Simeon Booker (August 27, 1918 – December 10, 2017) was an African-American journalist whose work appeared in leading news publications for more than 50 years. He was known for his journalistic works during the civil rights movement and for his coverage of the 1955 murder of 14-year-old Emmett Till. He worked for The Washington Post, Jet, and Ebony.

Born in Baltimore, Maryland, Booker moved with his family to Youngstown, Ohio, when he was five years old. There, his father opened a YMCA for African-Americans.

While a high school student in Youngstown, some of Booker’s stories were published in the Baltimore Afro American, a prominent African American newspaper.

Booker graduated from high school in Youngstown and then enrolled at Youngstown College, but transferred to Virginia Union University in Richmond, Virginia, when he learned that Black students were denied activity cards at the YMCA-sponsored school. He earned money during college by providing publicity for Virginia Union’s sports teams.

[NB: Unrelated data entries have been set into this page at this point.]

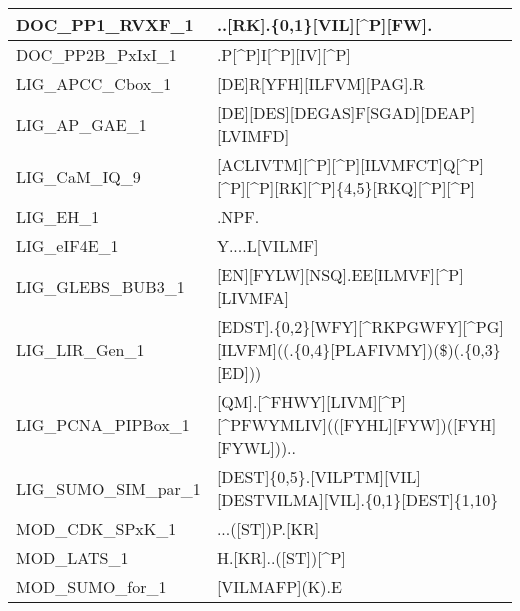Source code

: \begin{landscape}
\begin{longtable}{|l|l|}
\hline
DOC\_PP1\_RVXF\_1      & ..[RK].\{0,1\}{[}VIL][\^{}P][FW].                                                                                          \\
\hline
DOC\_PP2B\_PxIxI\_1    & .P[\^{}P]I[\^{}P][IV][\^{}P]                                                                                               \\
\hline
LIG\_APCC\_Cbox\_1     & {[}DE]R[YFH][ILFVM][PAG].R                                                                                                 \\
\hline
LIG\_AP\_GAE\_1        & {[}DE][DES][DEGAS]F[SGAD][DEAP][LVIMFD]                                                                                    \\
\hline
LIG\_CaM\_IQ\_9        & {[}ACLIVTM][\^{}P][\^{}P][ILVMFCT]Q[\^{}P][\^{}P][\^{}P][RK][\^{}P]\{4,5\}{[}RKQ][\^{}P][\^{}P]                            \\
\hline
LIG\_EH\_1             & .NPF.                                                                                                                      \\
\hline
LIG\_eIF4E\_1          & Y....L[VILMF]                                                                                                              \\
\hline
LIG\_GLEBS\_BUB3\_1    & {[}EN][FYLW][NSQ].EE[ILMVF][\^{}P][LIVMFA]                                                                                 \\
\hline
LIG\_LIR\_Gen\_1       & {[}EDST].\{0,2\}{[}WFY][\^{}RKPGWFY][\^{}PG][ILVFM]((.\{0,4\}{[}PLAFIVMY])\textbar{}(\$)\textbar{}(.\{0,3\}{[}ED]))        \\
\hline
LIG\_PCNA\_PIPBox\_1   & {[}QM].[\^{}FHWY][LIVM][\^{}P][\^{}PFWYMLIV](([FYHL][FYW])\textbar{}([FYH][FYWL]))..                                       \\
\hline
LIG\_SUMO\_SIM\_par\_1 & {[}DEST]\{0,5\}.[VILPTM][VIL][DESTVILMA][VIL].\{0,1\}{[}DEST]\{1,10\}                                                      \\
\hline
MOD\_CDK\_SPxK\_1      & ...([ST])P.[KR]                                                                                                            \\
\hline
MOD\_LATS\_1           & H.[KR]..([ST])[\^{}P]                                                                                                      \\
\hline
MOD\_SUMO\_for\_1      & {[}VILMAFP](K).E                                                                                                           \\

\end{longtable}
\end{landscape}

Booker returned to Youngstown during summer vacations and published articles about the Negro league baseball games there. Upon graduating with a degree in English, he took his first job with the Afro-American. Booker later returned to Ohio and worked for the Cleveland Call and Post, where a series he wrote concerning slum housing earned him a Newspaper Guild Award. Booker was offered a prestigious Nieman Fellowship at Harvard University in 1950–51.

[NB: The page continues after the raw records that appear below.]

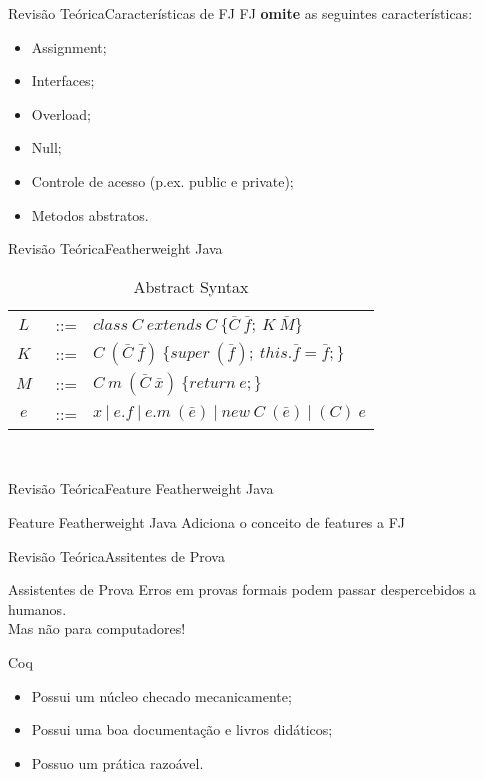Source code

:\documentclass{beamer}
\begin{document}
	\begin{frame}{Revisão Teórica}{Características de FJ}
		FJ \textbf{omite} as seguintes características:
		\begin{itemize}
			\item Assignment;
			\item Interfaces;
			\item Overload;
			\item Null;
			\item Controle de acesso (p.ex. public e private);
			\item Metodos abstratos.
		\end{itemize}
	 \end{frame}
	
	\begin{frame}{Revisão Teórica}{Featherweight Java}
		\centering
		\begin{table}[ht!]
			\caption{Abstract Syntax}
			\begin{tabular}{ccl}
				$L$&~::= & $class\ C~extends~C\ \{\bar{C} \ \bar{f};\ K\
				\bar{M}\}$\\ 
				\vspace{0.8mm}
				$K$&~::= &
				$C~(\bar{C}~\bar{f})\
				\{super~(\bar{f});~this.\bar{f}=\bar{f};\}$\\
				\vspace{0.8mm}
				$M$&~::= & $C~m~(\bar{C}~\bar{x})\ \{return~e;\}$\\
				\vspace{0.8mm}
				$e$&~::= & $x~|~e.f~|~e.m~(\bar{e})~|~new~C~(\bar{e})~|~(C)~e$ \\
			\end{tabular} \\
			\vspace{1.5mm}
			\label{abstractsyntax}
		\end{table}
	\end{frame}
	
	\begin{frame}{Revisão Teórica}{Feature Featherweight Java}
		\centering
		\begin{block}{Feature Featherweight Java}
			Adiciona o conceito de features a FJ
		\end{block}
	\end{frame}

	
	\begin{frame}{Revisão Teórica}{Assitentes de Prova}
		\centering
		\begin{block}{Assistentes de Prova}
			Erros em provas formais podem passar despercebidos a humanos.\\
			Mas não para computadores!
		\end{block}
		
		\begin{block}{Coq}
			\begin{itemize}
				\item Possui um núcleo checado mecanicamente;
				\item Possui uma boa documentação e livros didáticos;
				\item Possuo um prática razoável.
			\end{itemize}
		\end{block}
	\end{frame}
\end{document}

In 1952, Booker became the first black reporter for The Washington Post. Booker was best known for his reporting during the civil rights movement while working for Jet and Ebony magazines. His coverage of the 1955 murder of 14-year-old Emmett Till in Mississippi and the subsequent trial is one of the most noted pieces of journalism from the era. Booker retired in 2007 at the age of 88, after serving as Jet’s Washington Bureau chief for 51 years.

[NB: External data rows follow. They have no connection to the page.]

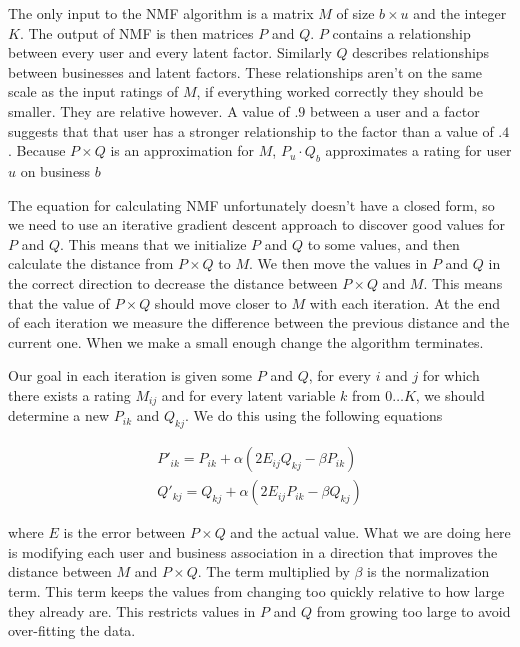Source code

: The only input to the NMF algorithm is a matrix $M$ of size $b \times u$ and the
integer $K$. The output of NMF is then matrices $P$ and $Q$. $P$ contains a
relationship between every user and every latent factor. Similarly $Q$ describes
relationships between businesses and latent factors. These relationships aren't
on the same scale as the input ratings of $M$, if everything worked correctly
they should be smaller. They are relative however. A value of $.9$ between a
user and a factor suggests that that user has a stronger relationship to the
factor than a value of $.4$. Because $P \times Q$ is an approximation for $M$,
$P_u \cdot Q_b$ approximates a rating for user $u$ on business $b$

The equation for calculating NMF unfortunately doesn't have a closed form, so we
need to use an iterative gradient descent approach to discover good values for
$P$ and $Q$. This means that we initialize $P$ and $Q$ to some values, and then
calculate the distance from $P \times Q$ to $M$. We then move the values in $P$
and $Q$ in the correct direction to decrease the distance between $P \times Q$
and $M$. This means that the value of $P \times Q$ should move closer to $M$
with each iteration. At the end of each iteration we measure the difference
between the previous distance and the current one. When we make a small enough
change the algorithm terminates.

Our goal in each iteration is given some $P$ and $Q$, for every $i$ and $j$ for
which there exists a rating $M_{ij}$ and for every latent variable $k$ from
$0\ldots K$, we should determine a new $P_{ik}$ and $Q_{kj}$. We do this using the
following equations

\[
\begin{array}{c}
P'_{ik}=P_{ik} + \alpha(2E_{ij}Q_{kj}-\beta P_{ik}) \\
Q'_{kj}=Q_{kj} + \alpha(2E_{ij}P_{ik}-\beta Q_{kj})
\end{array}
\]

\noindent where $E$ is the error between $P \times Q$ and the actual value. What
we are doing here is modifying each user and business association in a direction
that improves the distance between $M$ and $P \times Q$. The term multiplied by
$\beta$ is the normalization term. This term keeps the values from changing too
quickly relative to how large they already are. This restricts values in $P$ and
$Q$ from growing too large to avoid over-fitting the data.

During his long career, Booker was recognized by his peers with numerous awards, including a Wilkie Award. In 1982, he became the first African-American journalist to win the National Press Club’s Fourth Estate Award for lifetime contributions to journalism.

On January 17, 2013, Booker was inducted into the National Association of Black Journalists’ Hall of Fame. In 2015, he was awarded the George Polk Career Award.

In February 2017, 17 members of the U.S. House of Representatives introduced a bipartisan bill nominating Booker for a Congressional Gold Medal.